[[ Listed records, beginning ]]

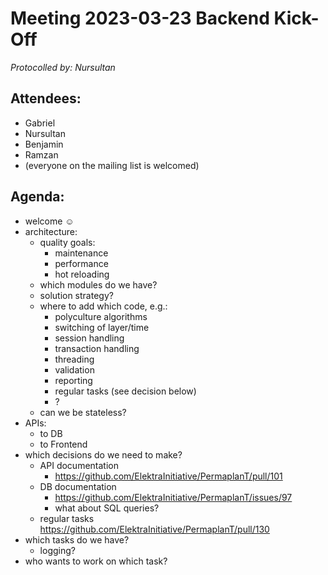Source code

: # Meeting 2023-03-23 Backend Kick-Off

_Protocolled by: Nursultan_

## Attendees:

-   Gabriel
-   Nursultan
-   Benjamin
-   Ramzan
-   (everyone on the mailing list is welcomed)

## Agenda:

-   welcome ☺️
-   architecture:
    -   quality goals:
        -   maintenance
        -   performance
        -   hot reloading
    -   which modules do we have?
    -   solution strategy?
    -   where to add which code, e.g.:
        -   polyculture algorithms
        -   switching of layer/time
        -   session handling
        -   transaction handling
        -   threading
        -   validation
        -   reporting
        -   regular tasks (see decision below)
        -   ?
    -   can we be stateless?
-   APIs:
    -   to DB
    -   to Frontend
-   which decisions do we need to make?
    -   API documentation
        -   https://github.com/ElektraInitiative/PermaplanT/pull/101
    -   DB documentation
        -   https://github.com/ElektraInitiative/PermaplanT/issues/97
        -   what about SQL queries?
    -   regular tasks https://github.com/ElektraInitiative/PermaplanT/pull/130
-   which tasks do we have?
    -   logging?
-   who wants to work on which task?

[[ Listed records, end ]]

## Goal of the exercise
Retype every record above exactly as written, but leave out the pictures.

## Exercise result
Source code

: # Meeting 2023-03-23 Backend Kick-Off

_Protocolled by: Nursultan_

## Attendees:

-   Gabriel
-   Nursultan
-   Benjamin
-   Ramzan
-   (everyone on the mailing list is welcomed)

## Agenda:

-   welcome ☺️
-   architecture:
    -   quality goals:
        -   maintenance
        -   performance
        -   hot reloading
    -   which modules do we have?
    -   solution strategy?
    -   where to add which code, e.g.:
        -   polyculture algorithms
        -   switching of layer/time
        -   session handling
        -   transaction handling
        -   threading
        -   validation
        -   reporting
        -   regular tasks (see decision below)
        -   ?
    -   can we be stateless?
-   APIs:
    -   to DB
    -   to Frontend
-   which decisions do we need to make?
    -   API documentation
        -   https://github.com/ElektraInitiative/PermaplanT/pull/101
    -   DB documentation
        -   https://github.com/ElektraInitiative/PermaplanT/issues/97
        -   what about SQL queries?
    -   regular tasks https://github.com/ElektraInitiative/PermaplanT/pull/130
-   which tasks do we have?
    -   logging?
-   who wants to work on which task?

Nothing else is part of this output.